Reason #2,723 why NFC-based payments systems like Apple Pay and Android Pay are safer than EMV chip-based credit and debit cards: Computer researchers at payment technology company NCR have discovered a flaw in chip-based credit cards that allows thieves to create counterfeit cards by rewriting a card’s magnetic strip code to make it appear to be an old-school chipless card.
Chip cards — which became a nationwide upgrade over the past two years — are supposed to be nearly impossible to counterfeit, but researchers said this security flaw exists because of retailers failing to encrypt transactions when upgrading their payment machines.
“There’s a common misperception EMV solves everything. It doesn’t,” Patrick Watson, researcher at NCR, told CNNMoney.
NCR announced their discovery at the Black Hat computer security conference Wednesday, and not everyone agrees with them that the “flaw” would allow a bad guy to pull off a fraudulent charge.
Randy Vanderhoof, director at U.S. Payments Forum, said that altering the data on the magnetic stripe might fool the terminal, but that on the back end the system would still reject the transaction.
NCR points out that whether the bad guys can rewrite a magnetic strip or not, retailers should still be encrypting every transaction, even if it costs them extra to do so. (It should be noted that NCR offers such services.)
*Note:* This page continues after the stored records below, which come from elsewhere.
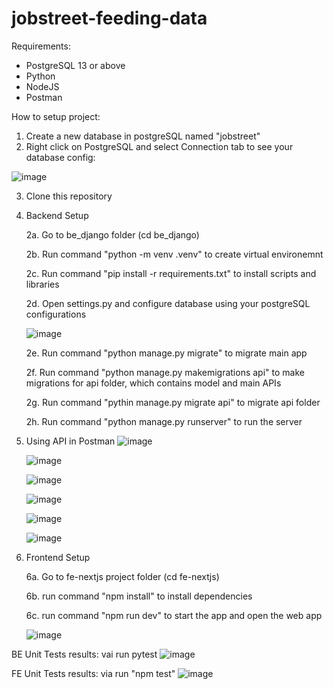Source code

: # jobstreet-feeding-data

Requirements:
- PostgreSQL 13 or above
- Python
- NodeJS
- Postman

How to setup project:
1. Create a new database in postgreSQL named "jobstreet"
2. Right click on PostgreSQL and select Connection tab to see your database config:

![image](https://github.com/user-attachments/assets/ae466e00-35fa-4f90-8a82-99eac9c238d8)

3. Clone this repository
4. Backend Setup

   2a. Go to be_django folder (cd be_django)

   2b. Run command "python -m venv .venv" to create virtual environemnt

   2c. Run command "pip install -r requirements.txt" to install scripts and libraries

   2d. Open settings.py and configure database using your postgreSQL configurations

   ![image](https://github.com/user-attachments/assets/c8d257d5-1a1a-4072-9a27-4367650b3ac8)

   2e. Run command "python manage.py migrate" to migrate main app

   2f. Run command "python manage.py makemigrations api" to make migrations for api folder, which contains model and main APIs 

   2g. Run command "pythin manage.py migrate api" to migrate api folder

   2h. Run command "python manage.py runserver" to run the server

5. Using API in Postman
   ![image](https://github.com/user-attachments/assets/6827fadf-c626-4695-8901-36ff5ea1fb42)

   ![image](https://github.com/user-attachments/assets/6d56198b-1d40-412a-89a3-d380901dc3f5)

   ![image](https://github.com/user-attachments/assets/9e0b8ec3-4c21-44f5-9a1f-6ab63b57e45a)

   ![image](https://github.com/user-attachments/assets/fdff55f2-0a99-49fa-8aba-627c292227da)

   ![image](https://github.com/user-attachments/assets/f585bf50-8482-4def-823c-5e7fdfe6fb2e)

   ![image](https://github.com/user-attachments/assets/f871b003-0b93-43e4-bc7f-250b952cd5b0)

6. Frontend Setup

   6a. Go to fe-nextjs project folder (cd fe-nextjs)

   6b. run command "npm install" to install dependencies

   6c. run command "npm run dev" to start the app and open the web app

   ![image](https://github.com/user-attachments/assets/85d73abe-4672-4d23-8af4-9e6ac80eba3b)

BE Unit Tests results:
vai run pytest
![image](https://github.com/user-attachments/assets/77587881-4e13-46f9-8303-167183c3e837)

FE Unit Tests results:
via run "npm test"
![image](https://github.com/user-attachments/assets/a2cd64a4-8e3b-453a-b48c-810490c9c321)



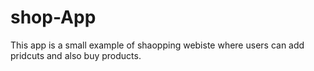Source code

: # shop-App
This app is a small example of shaopping webiste 
where users can add pridcuts and also buy products.
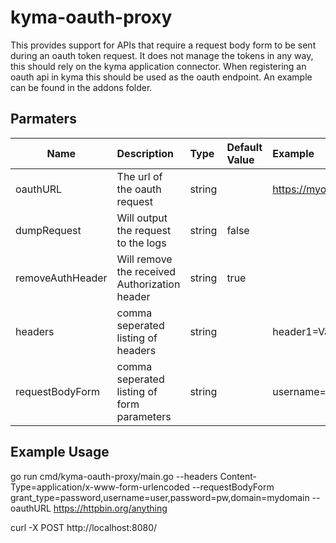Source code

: # kyma-oauth-proxy
This provides support for APIs that require a request body form to be sent during an oauth token request.  It does not manage the tokens in any way, this should rely on the kyma application connector.  When registering an oauth api in kyma this should be used as the oauth endpoint.  An  example can be found in the addons folder. 


## Parmaters
| Name             | Description                                   | Type   | Default Value | Example                       |
| ---------------- | :-------------------------------------------- | :----- | :------------ | :---------------------------- |
| oauthURL         | The url of the oauth request                  | string |               | https://myoauthurl.com        |
| dumpRequest      | Will output the request to the logs           | string | false         |                               |
| removeAuthHeader | Will remove the received Authorization header | string | true          |                               |
| headers          | comma seperated listing of headers            | string |               | header1=Value1,Header2=Value2 |
| requestBodyForm  | comma seperated listing of form parameters    | string |               | username=user,password=pw     |

## Example Usage
go run cmd/kyma-oauth-proxy/main.go --headers Content-Type=application/x-www-form-urlencoded --requestBodyForm grant_type=password,username=user,password=pw,domain=mydomain --oauthURL https://httpbin.org/anything

curl -X POST http://localhost:8080/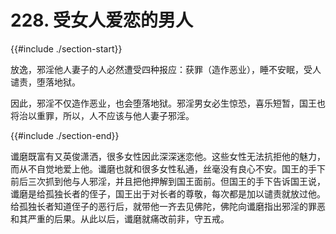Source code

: # 228. 受女人爱恋的男人
{{#include ./section-start}}

放逸，邪淫他人妻子的人必然遭受四种报应：获罪（造作恶业），睡不安眠，受人谴责，堕落地狱。



因此，邪淫不仅造作恶业，也会堕落地狱。邪淫男女必生惊恐，喜乐短暂，国王也将治以重罪，所以，人不应该与他人妻子邪淫。

{{#include ./section-end}}

谶磨既富有又英俊潇洒，很多女性因此深深迷恋他。这些女性无法抗拒他的魅力，而从不自觉地爱上他。谶磨也就和很多女性私通，丝毫没有良心不安。国王的手下前后三次抓到他与人邪淫，并且把他押解到国王面前。但国王的手下告诉国王说，谶磨是给孤独长者的侄子，国王出于对长者的尊敬，每次都是加以谴责就放过他。给孤独长者知道侄子的恶行后，就带他一齐去见佛陀，佛陀向谶磨指出邪淫的罪恶和其严重的后果。从此以后，谶磨就痛改前非，守五戒。

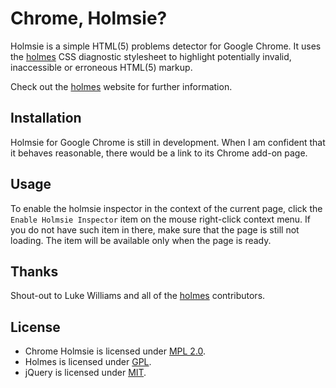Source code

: Chrome, Holmsie?
================

Holmsie is a simple HTML(5) problems detector for Google Chrome. It uses 
the [holmes][hs] CSS diagnostic stylesheet to highlight potentially invalid,
inaccessible or erroneous HTML(5) markup.

Check out the [holmes][hs] website for further information.

Installation
------------

Holmsie for Google Chrome is still in development. When I am confident that it
behaves reasonable, there would be a link to its Chrome add-on page.

Usage
-----

To enable the holmsie inspector in the context of the current page, click the
`Enable Holmsie Inspector` item on the mouse right-click context menu. If you
do not have such item in there, make sure that the page is still not loading.
The item will be available only when the page is ready.

Thanks
------

Shout-out to Luke Williams and all of the [holmes][hs] contributors.

License
-------

* Chrome Holmsie is licensed under [MPL 2.0][mp].
* Holmes is licensed under [GPL][gp].
* jQuery is licensed under [MIT][mt].

[hs]: http://red-root.com/sandbox/holmes/
[rk]: http://rake.rubyforge.org/
[mp]: http://www.mozilla.org/MPL/2.0/
[gp]: http://www.gnu.org/licenses/gpl.html
[mt]: http://opensource.org/licenses/mit-license.php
While not every retailer encrypts each credit or debit card transaction, customers can protect themselves by using special payment systems available on smartphones from Apple, Samsung, and other device makers. Apple Pay, and other NFC-based payments systems, encrypt each transaction, and don’t use the customer’s actual credit card number for the transaction, instead using an end-to-end encrypted one-time token to complete the payment.